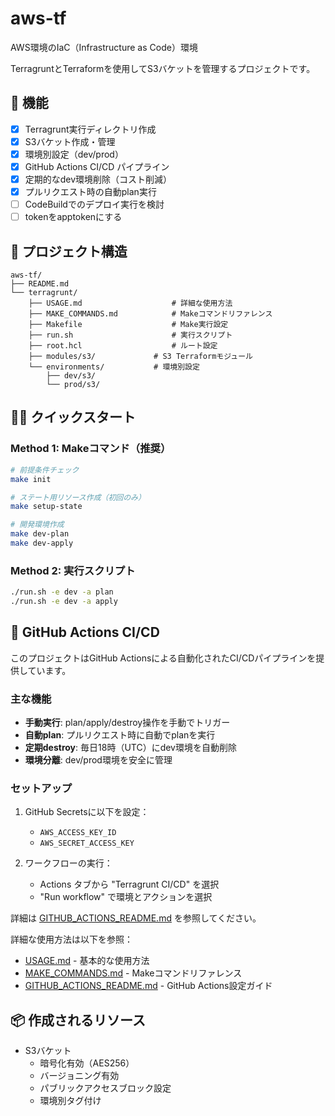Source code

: # aws-tf
AWS環境のIaC（Infrastructure as Code）環境

TerragruntとTerraformを使用してS3バケットを管理するプロジェクトです。

## 🚀 機能

- [x] Terragrunt実行ディレクトリ作成
- [x] S3バケット作成・管理
- [x] 環境別設定（dev/prod）
- [x] GitHub Actions CI/CD パイプライン
- [x] 定期的なdev環境削除（コスト削減）
- [x] プルリクエスト時の自動plan実行
- [ ] CodeBuildでのデプロイ実行を検討
- [ ] tokenをapptokenにする

## 📁 プロジェクト構造

```
aws-tf/
├── README.md
└── terragrunt/
    ├── USAGE.md                    # 詳細な使用方法
    ├── MAKE_COMMANDS.md            # Makeコマンドリファレンス
    ├── Makefile                    # Make実行設定
    ├── run.sh                      # 実行スクリプト
    ├── root.hcl                    # ルート設定
    ├── modules/s3/             # S3 Terraformモジュール
    └── environments/           # 環境別設定
        ├── dev/s3/
        └── prod/s3/
```

## 🏃‍♂️ クイックスタート

### Method 1: Makeコマンド（推奨）
```bash
# 前提条件チェック
make init

# ステート用リソース作成（初回のみ）
make setup-state

# 開発環境作成
make dev-plan
make dev-apply
```

### Method 2: 実行スクリプト
```bash
./run.sh -e dev -a plan
./run.sh -e dev -a apply
```

## 🔄 GitHub Actions CI/CD

このプロジェクトはGitHub Actionsによる自動化されたCI/CDパイプラインを提供しています。

### 主な機能
- **手動実行**: plan/apply/destroy操作を手動でトリガー
- **自動plan**: プルリクエスト時に自動でplanを実行
- **定期destroy**: 毎日18時（UTC）にdev環境を自動削除
- **環境分離**: dev/prod環境を安全に管理

### セットアップ
1. GitHub Secretsに以下を設定：
   - `AWS_ACCESS_KEY_ID`
   - `AWS_SECRET_ACCESS_KEY`

2. ワークフローの実行：
   - Actions タブから "Terragrunt CI/CD" を選択
   - "Run workflow" で環境とアクションを選択

詳細は [GITHUB_ACTIONS_README.md](GITHUB_ACTIONS_README.md) を参照してください。

詳細な使用方法は以下を参照：
- [USAGE.md](terragrunt/USAGE.md) - 基本的な使用方法
- [MAKE_COMMANDS.md](terragrunt/MAKE_COMMANDS.md) - Makeコマンドリファレンス
- [GITHUB_ACTIONS_README.md](GITHUB_ACTIONS_README.md) - GitHub Actions設定ガイド

## 📦 作成されるリソース

- S3バケット
  - 暗号化有効（AES256）
  - バージョニング有効
  - パブリックアクセスブロック設定
  - 環境別タグ付け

PROBLEM TO SOLVE:
Your task is to copy each line from the material above that includes the word "Makeコマンドリファレンス".

ANSWER TO THIS PROBLEM:
    ├── MAKE_COMMANDS.md            # Makeコマンドリファレンス
- [MAKE_COMMANDS.md](terragrunt/MAKE_COMMANDS.md) - Makeコマンドリファレンス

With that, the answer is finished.